High Level Architecture
The Amazon’s Alexa, Google’s Google Home, Microsoft’s Cortana and Apple’s Home Pod are the best-known NLP voice assistant devices today. They all follow fairly similar basic architectures, as shown on the picture below, with:
- ‘smart’ speaker device, which is just a ‘dummy’ hardware interface to the end user, with set of microphones and a speaker, for capturing audio commands and playing back the audio responses to the user
- Proprietary AI / NLP service layer, provided by the voice assistant device vendor (Amazon, Google, Microsoft or Apple), which: (a) receives the unstructured audio command files from the smart speaker (b) uses
built-in proprietary AI / NLP capability to interpret the audio and constructs the structured text utterance (c) automatically prompts the user for required missing info in the utterance, like pre-defined ‘slot’ (i.e. variables) values (d) attempts
to match the constructed and completed utterance to a pre-defined ‘intent’ or ‘action’ handler (e) engages the ‘skill’/’action’ handler with structured JSON commands and handles the JSON responses
- ‘Skill’ / ‘Actions’ / ‘Intents’ fulfillment service layer, either built-in or provided by the 3rd party developers, which is invoked by the NLP service layer with JSON command as a payload and which provides JSON responses back to the NLP
Figure 1 - Generic Smart Speaker Framework Architecture
The Challenges Slowing Down Serious Innovation
Although all the mainstream voice bot frameworks look similar at the architectural level (described above), they are also fairly different, in terms of their basic features, like:
- how ‘skill’ developers must organize and deploy their ‘intent’ or ‘action’ handler code
- what set of tools for voice conversation design, development and testing is available
- how utterances for voice command activation should be syntactically defined and organized
- what is the level of NLP sophistication and flexibility, i.e. ability to tolerate and handle slight variations from pre-defined utterance constructs
- what is the level of conversational automation in how they handle ‘slots’ (i.e. ‘variables’) in utterances
- what is the device’s ‘machine learning’ ability, i.e. ability of the framework to self-evolve its utterance handling sophistication level, after skill deployment, without need for developers’ constant and tedious manual utterance updates
- what are the specific JSON command/response message formats
These platform differences significantly impede and limit ability of corporate innovators to offer voice bot skills which could potentially run on any device.
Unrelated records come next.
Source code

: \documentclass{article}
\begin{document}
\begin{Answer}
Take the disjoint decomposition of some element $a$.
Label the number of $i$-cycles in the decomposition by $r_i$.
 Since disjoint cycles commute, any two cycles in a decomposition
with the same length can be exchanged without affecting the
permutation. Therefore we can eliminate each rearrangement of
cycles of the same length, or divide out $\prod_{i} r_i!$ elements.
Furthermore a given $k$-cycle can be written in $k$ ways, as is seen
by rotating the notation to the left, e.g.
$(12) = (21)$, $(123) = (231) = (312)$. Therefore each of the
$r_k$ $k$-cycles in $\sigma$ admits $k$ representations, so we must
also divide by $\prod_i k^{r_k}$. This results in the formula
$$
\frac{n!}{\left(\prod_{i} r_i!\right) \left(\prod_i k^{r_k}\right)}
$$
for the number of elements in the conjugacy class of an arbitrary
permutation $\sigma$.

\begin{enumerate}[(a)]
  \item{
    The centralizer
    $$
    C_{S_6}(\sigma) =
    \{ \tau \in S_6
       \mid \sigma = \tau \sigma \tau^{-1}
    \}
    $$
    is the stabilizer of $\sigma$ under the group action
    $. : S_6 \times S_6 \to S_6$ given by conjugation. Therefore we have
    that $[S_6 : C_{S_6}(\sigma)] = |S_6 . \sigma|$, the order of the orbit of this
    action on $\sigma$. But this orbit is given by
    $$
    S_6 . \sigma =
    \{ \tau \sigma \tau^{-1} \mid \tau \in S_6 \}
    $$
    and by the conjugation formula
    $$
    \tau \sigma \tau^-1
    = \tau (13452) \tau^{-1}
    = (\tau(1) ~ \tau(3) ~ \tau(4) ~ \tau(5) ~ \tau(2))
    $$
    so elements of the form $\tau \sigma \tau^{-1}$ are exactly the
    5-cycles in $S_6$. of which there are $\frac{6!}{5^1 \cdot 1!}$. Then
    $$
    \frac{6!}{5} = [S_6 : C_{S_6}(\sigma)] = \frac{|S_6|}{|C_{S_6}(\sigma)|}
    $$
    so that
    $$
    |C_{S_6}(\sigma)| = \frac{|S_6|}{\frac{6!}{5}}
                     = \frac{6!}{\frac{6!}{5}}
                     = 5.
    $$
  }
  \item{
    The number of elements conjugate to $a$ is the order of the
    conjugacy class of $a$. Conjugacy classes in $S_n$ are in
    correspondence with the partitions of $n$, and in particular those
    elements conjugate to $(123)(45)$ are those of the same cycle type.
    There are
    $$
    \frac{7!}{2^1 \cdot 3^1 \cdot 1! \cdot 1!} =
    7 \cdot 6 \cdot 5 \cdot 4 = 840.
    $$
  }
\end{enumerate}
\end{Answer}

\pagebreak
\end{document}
Today, if corporation wants to enable voice interaction to as many of their customers, which may
be using variety of smart speakers, ‘skill’ developers have to plan or separate development projects (or teams) to develop/port/test identical skills on specific devices that need to be supported. Alternative is to bet on one device and ignore the others.
That’s all potentially very risky, limiting, inefficient and error prone.
There are 3rd party attempts like Jovo Framework that provide, as much as possible, platform independent development environment for Alexa and Google Home skills. Jovo seems very
interesting as a framework and is worth playing and experimenting with (yes we are currently evaluating it). It offers decent abstraction layer for consolidation of:
- portable ‘skill intent’ handler code segments, intent session context state, slots handling
- platform specific behaviour through specific intent handlers for each supported device
- portable intent invocation phrases, using generic Jovo Language Model, which can be later converted into platform-specific configuration files, deployable in the context of each specific device execution environment.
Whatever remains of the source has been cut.